In sgosline/mpnstXenoModeling: MPNST Xenograft Modeling

knitr::opts_chunk$set(echo = TRUE)
require(remotes)

if(!require(mpnstXenoModeling)){
    remotes::install_github('sgosline/mpnstXenoModeling')
    library(mpnstXenoModeling)
}

if(!require('dplyr')){
  BiocManager::install('dplyr')
  library(dplyr)
}
if(!require('data.table')){
  BiocManager::install('data.table')
  library(data.table)
}
if(!require('pheatmap')){
  install.packages('pheatmap')
  library(pheatmap)
}
if(!require('ensembldb')){
  BiocManager::install("ensembldb")
  library(ensembldb)
}
if(!require('EnsDb.Hsapiens.v86')){
  BiocManager::install("EnsDb.Hsapiens.v86")
  library(EnsDb.Hsapiens.v86)
}

Mutation data and gene expression data

Load the data from the R package. We want to both evaluate the mutational profile and also the gene expression signatures that fall from this data.

mpnstXenoModeling::loadSynapse()

pdx_data <- mpnstXenoModeling::loadPDXData()

varData <- mpnstXenoModeling::loadVariantData()
rnaSeq <- mpnstXenoModeling::loadRNASeqData()

varData %>%
  subset(AD > 0) %>%
  group_by(specimenID) %>%
  summarize(nMuts = n_distinct(Symbol))

These data comprise tumor, normal, and xenograft so we need to remove and keep only xenograft.

Mutation heatmaps

We now can select specific mutations of interest and put them in a heatmap

##filter for only PDX samples


samps <- unique(varData$specimenID)
tums <- samps[grep('tumor', samps)]
norms <- samps[grep('normal', samps)]

pdx.samps <- setdiff(samps, union(tums, norms))
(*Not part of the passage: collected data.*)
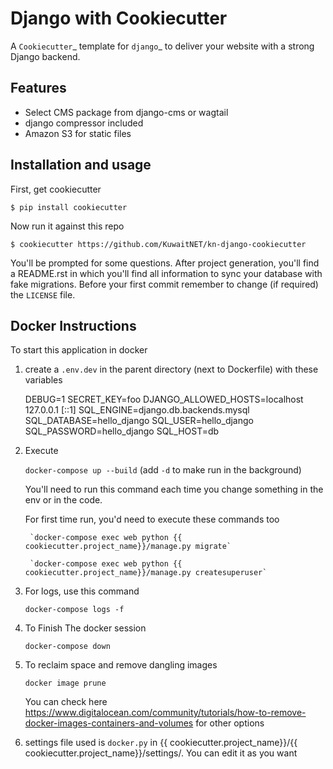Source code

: Django with Cookiecutter
============================

A `Cookiecutter`_ template for `django`_ to deliver your website with a strong Django backend.

Features
--------

* Select CMS package from django-cms or wagtail
* django compressor included
* Amazon S3 for static files

Installation and usage
----------------------

First, get cookiecutter

    $ pip install cookiecutter

Now run it against this repo

    $ cookiecutter https://github.com/KuwaitNET/kn-django-cookiecutter

You'll be prompted for some questions.
After project generation, you'll find a README.rst in which you'll find all information to sync your database with fake migrations. Before your first commit remember to change (if required) the ``LICENSE`` file.


Docker Instructions
-------------------

To start this application in docker

1. create a `.env.dev` in the parent directory (next to Dockerfile) with these variables

    DEBUG=1
    SECRET_KEY=foo
    DJANGO_ALLOWED_HOSTS=localhost 127.0.0.1 [::1]
    SQL_ENGINE=django.db.backends.mysql
    SQL_DATABASE=hello_django
    SQL_USER=hello_django
    SQL_PASSWORD=hello_django
    SQL_HOST=db


2. Execute

    `docker-compose up --build` (add `-d` to make run in the background)

    You'll need to run this command each time you change something in the env or in the code.

    For first time run, you'd need to execute these commands too

        `docker-compose exec web python {{ cookiecutter.project_name}}/manage.py migrate`

        `docker-compose exec web python {{ cookiecutter.project_name}}/manage.py createsuperuser`

3. For logs, use this command

    `docker-compose logs -f`

4. To Finish The docker session

     `docker-compose down`

5. To reclaim space and remove dangling images
    
    `docker image prune`
   
   You can check here https://www.digitalocean.com/community/tutorials/how-to-remove-docker-images-containers-and-volumes for other options
   
6. settings file used is `docker.py` in {{ cookiecutter.project_name}}/{{ cookiecutter.project_name}}/settings/.
   You can edit it as you want 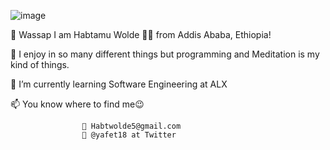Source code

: ![image](https://user-images.githubusercontent.com/39864976/202446062-c4c6d4d0-c5fa-46e6-9d77-752cf424dddf.png)

👋 Wassap I am Habtamu Wolde 🧑‍💻 from Addis Ababa, Ethiopia!

👀 I enjoy in so many different things but programming and Meditation is my kind of things.

🌱 I’m currently learning Software Engineering at ALX

📫 You know where to find me😉 

                    📧 Habtwolde5@gmail.com
                    🦜 @yafet18 at Twitter

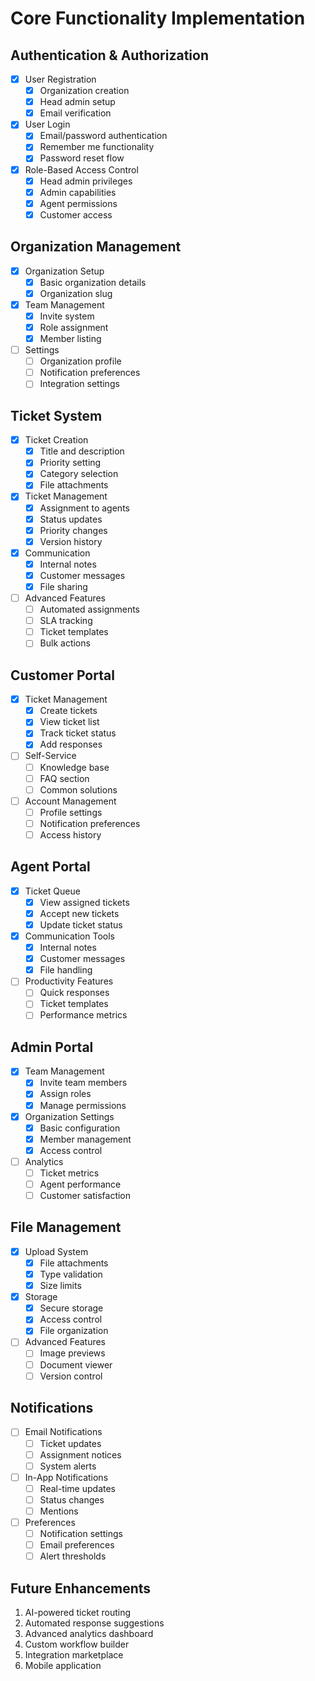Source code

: # Core Functionality Implementation

## Authentication & Authorization
- [x] User Registration
  - [x] Organization creation
  - [x] Head admin setup
  - [x] Email verification
- [x] User Login
  - [x] Email/password authentication
  - [x] Remember me functionality
  - [x] Password reset flow
- [x] Role-Based Access Control
  - [x] Head admin privileges
  - [x] Admin capabilities
  - [x] Agent permissions
  - [x] Customer access

## Organization Management
- [x] Organization Setup
  - [x] Basic organization details
  - [x] Organization slug
- [x] Team Management
  - [x] Invite system
  - [x] Role assignment
  - [x] Member listing
- [ ] Settings
  - [ ] Organization profile
  - [ ] Notification preferences
  - [ ] Integration settings

## Ticket System
- [x] Ticket Creation
  - [x] Title and description
  - [x] Priority setting
  - [x] Category selection
  - [x] File attachments
- [x] Ticket Management
  - [x] Assignment to agents
  - [x] Status updates
  - [x] Priority changes
  - [x] Version history
- [x] Communication
  - [x] Internal notes
  - [x] Customer messages
  - [x] File sharing
- [ ] Advanced Features
  - [ ] Automated assignments
  - [ ] SLA tracking
  - [ ] Ticket templates
  - [ ] Bulk actions

## Customer Portal
- [x] Ticket Management
  - [x] Create tickets
  - [x] View ticket list
  - [x] Track ticket status
  - [x] Add responses
- [ ] Self-Service
  - [ ] Knowledge base
  - [ ] FAQ section
  - [ ] Common solutions
- [ ] Account Management
  - [ ] Profile settings
  - [ ] Notification preferences
  - [ ] Access history

## Agent Portal
- [x] Ticket Queue
  - [x] View assigned tickets
  - [x] Accept new tickets
  - [x] Update ticket status
- [x] Communication Tools
  - [x] Internal notes
  - [x] Customer messages
  - [x] File handling
- [ ] Productivity Features
  - [ ] Quick responses
  - [ ] Ticket templates
  - [ ] Performance metrics

## Admin Portal
- [x] Team Management
  - [x] Invite team members
  - [x] Assign roles
  - [x] Manage permissions
- [x] Organization Settings
  - [x] Basic configuration
  - [x] Member management
  - [x] Access control
- [ ] Analytics
  - [ ] Ticket metrics
  - [ ] Agent performance
  - [ ] Customer satisfaction

## File Management
- [x] Upload System
  - [x] File attachments
  - [x] Type validation
  - [x] Size limits
- [x] Storage
  - [x] Secure storage
  - [x] Access control
  - [x] File organization
- [ ] Advanced Features
  - [ ] Image previews
  - [ ] Document viewer
  - [ ] Version control

## Notifications
- [ ] Email Notifications
  - [ ] Ticket updates
  - [ ] Assignment notices
  - [ ] System alerts
- [ ] In-App Notifications
  - [ ] Real-time updates
  - [ ] Status changes
  - [ ] Mentions
- [ ] Preferences
  - [ ] Notification settings
  - [ ] Email preferences
  - [ ] Alert thresholds

## Future Enhancements
1. AI-powered ticket routing
2. Automated response suggestions
3. Advanced analytics dashboard
4. Custom workflow builder
5. Integration marketplace
6. Mobile application
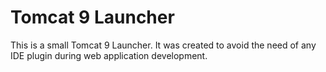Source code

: Tomcat 9 Launcher
=================

This is a small Tomcat 9 Launcher. It was created to avoid the need
of any IDE plugin during web application development.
##spread mutational data to matrix...
mutMat <- varData %>%
  dplyr::filter(specimenID %in% pdx.samps) %>%
  mutate(AD = as.numeric(AD)) %>%
  subset(Symbol != "") %>%
  dplyr::select(
    -c(
      individualID,
      specimenID,
      synid,
      Age,
      Sex,
      MicroTissueQuality,
      Location,
      Size,
      Clinical.Status,
      PRC2.Status,
      AD
    )
  ) %>%
  distinct() %>%
  tidyr::pivot_wider(
    names_from = Sample,
    values_from = Tumor_AF,
    values_fn = list(Tumor_AF = max),
    values_fill = list(Tumor_AF = 0.0)
  ) %>%
  tibble::column_to_rownames('Symbol')

annotes <- varData %>%
  dplyr::filter(specimenID %in% pdx.samps) %>%
  dplyr::select(c(
    Sample,
    Age,
    Sex,
    MicroTissueQuality,
    PRC2.Status,
    Size,
    Clinical.Status
  )) %>%
  mutate(MicroTissueQuality = unlist(MicroTissueQuality)) %>%
  mutate(`Clinical Status` = unlist(Clinical.Status)) %>%
  dplyr::rename(`PRC2 Status`='PRC2.Status')%>%
  dplyr::select(-Clinical.Status) %>%
  #tidyr::separate(specimenID,into=c('patient','sample'),remove=TRUE)%>%
  distinct() %>% tibble::remove_rownames() %>%
  tibble::column_to_rownames('Sample')#%>%
#    dplyr::filter(sample!='normal')

mutMat <- mutMat[, rownames(annotes)]

pheatmap(
  log10(0.01 + mutMat),
  clustering_distance_cols = 'correlation',
  cellwidth = 10,
  annotation_col = annotes,
  labels_row = rep("", nrow(mutMat))
)

pheatmap(
  log10(0.01 + mutMat),
  clustering_distance_cols = 'correlation',
  cellwidth = 10,
  annotation_col = annotes,
  labels_row = rep("", nrow(mutMat)),
  filename = 'allMutations.png'
)

Here we see that some samples are more mutated than others. But really, we are only interested in a handful of mutations.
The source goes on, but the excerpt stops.